Dossier : IMM-2403-99




ENTRE :


     KUN-CHENG TSENG


demandeur


     - et -


     LE MINISTRE DE LA CITOYENNETÉ ET DE L'IMMIGRATION


défendeur




     MOTIFS DE L'ORDONNANCE




LE JUGE O'KEEFE

[1]      Il s'agit d'une demande de contrôle judiciaire que Kun-Cheng Tseng (le demandeur) a présentée contre la décision de l'agente des visas Amy Ma, datée du 8 avril 1999, dans laquelle sa demande de résidence permanente au Canada a été rejetée.

[2]      Le demandeur, un résident de Taïwan, a fait la demande d'un visa d'immigrant le 24 juin 1996 en tant que membre de la catégorie des investisseurs. Le demandeur a inscrit sa femme et ses deux enfants à titre de personnes à charge qui l'accompagnent.

[3]      Le demandeur a indiqué dans sa demande qu'il avait déjà dirigé et contrôlé trois compagnies.
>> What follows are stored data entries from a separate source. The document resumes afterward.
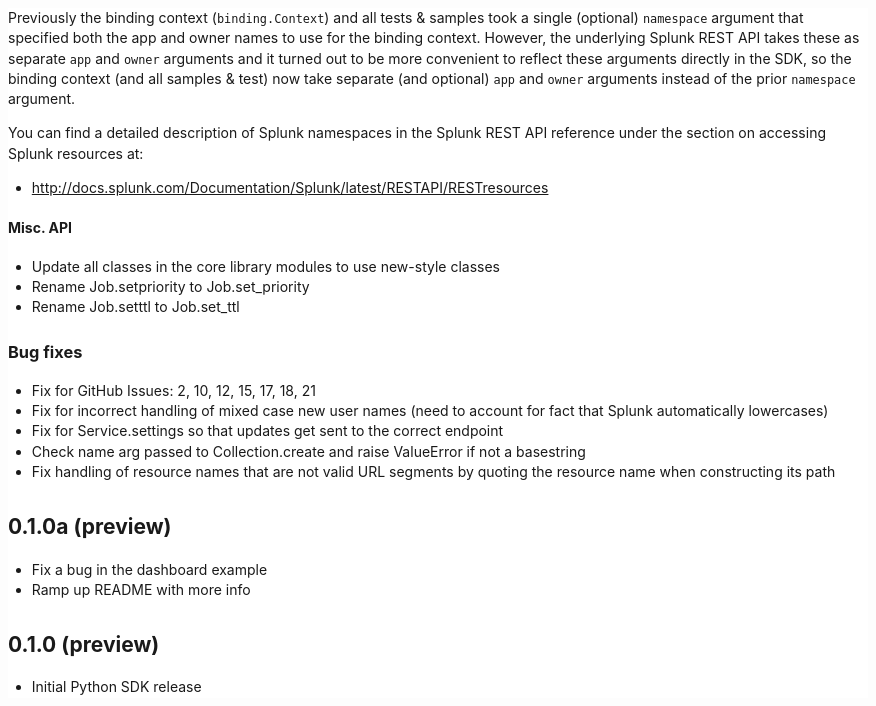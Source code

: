Previously the binding context (`binding.Context`) and all tests & samples took
a single (optional) `namespace` argument that specified both the app and owner
names to use for the binding context. However, the underlying Splunk REST API
takes these as separate `app` and `owner` arguments and it turned out to be more
convenient to reflect these arguments directly in the SDK, so the binding
context (and all samples & test) now take separate (and optional) `app` and
`owner` arguments instead of the prior `namespace` argument.

You can find a detailed description of Splunk namespaces in the Splunk REST
API reference under the section on accessing Splunk resources at:

* http://docs.splunk.com/Documentation/Splunk/latest/RESTAPI/RESTresources

#### Misc. API

* Update all classes in the core library modules to use new-style classes
* Rename Job.setpriority to Job.set_priority
* Rename Job.setttl to Job.set_ttl

### Bug fixes

* Fix for GitHub Issues: 2, 10, 12, 15, 17, 18, 21
* Fix for incorrect handling of mixed case new user names (need to account for
  fact that Splunk automatically lowercases)
* Fix for Service.settings so that updates get sent to the correct endpoint
* Check name arg passed to Collection.create and raise ValueError if not
  a basestring
* Fix handling of resource names that are not valid URL segments by quoting the
  resource name when constructing its path

## 0.1.0a (preview)

* Fix a bug in the dashboard example
* Ramp up README with more info

## 0.1.0 (preview)

* Initial Python SDK release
[4]      Pour évaluer son savoir-faire et son expérience en matière d'exploitation d'une entreprise, l'agente des visas a reçu le demandeur en entrevue au consulat canadien à Los Angeles, le 10 mars 1997. À ce moment, elle avait approuvé la demande temporairement, en attendant de recevoir des documents du gouvernement de Taïwan qui avaient été demandés pour vérifier l'expérience du demandeur en matière d'exploitation d'entreprise. Ces documents ont été demandés étant donné que l'agente des visas avait conclu qu'il y avait une incompatibilité dans les documents qui lui avait déjà été fournis. Une lettre datée du 7 juin 1997 invitait le demandeur à fournir des certificats [certificat du gouvernement de Taïwan attestant l'achat d'actions] faisant état des actions qu'il possède dans les compagnies mentionnées dans la demande, de même que des certificats qui démontrent ses premiers achats d'actions et tout changement important quant à son portefeuille d'actions. Le demandeur devait présenter une demande au bureau du gouvernement taïwanais qui a procédé à l'incorporation de sa compagnie et lui demander qu'il fournisse ces renseignements au Bureau du commerce canadien à Taïwan. Le Bureau du commerce canadien allait comparer les renseignements contenus dans les certificats à ceux que contenait la demande du demandeur et faire parvenir les résultats à l'agente des visas. Le demandeur disposait de 45 jours pour obtenir les renseignements.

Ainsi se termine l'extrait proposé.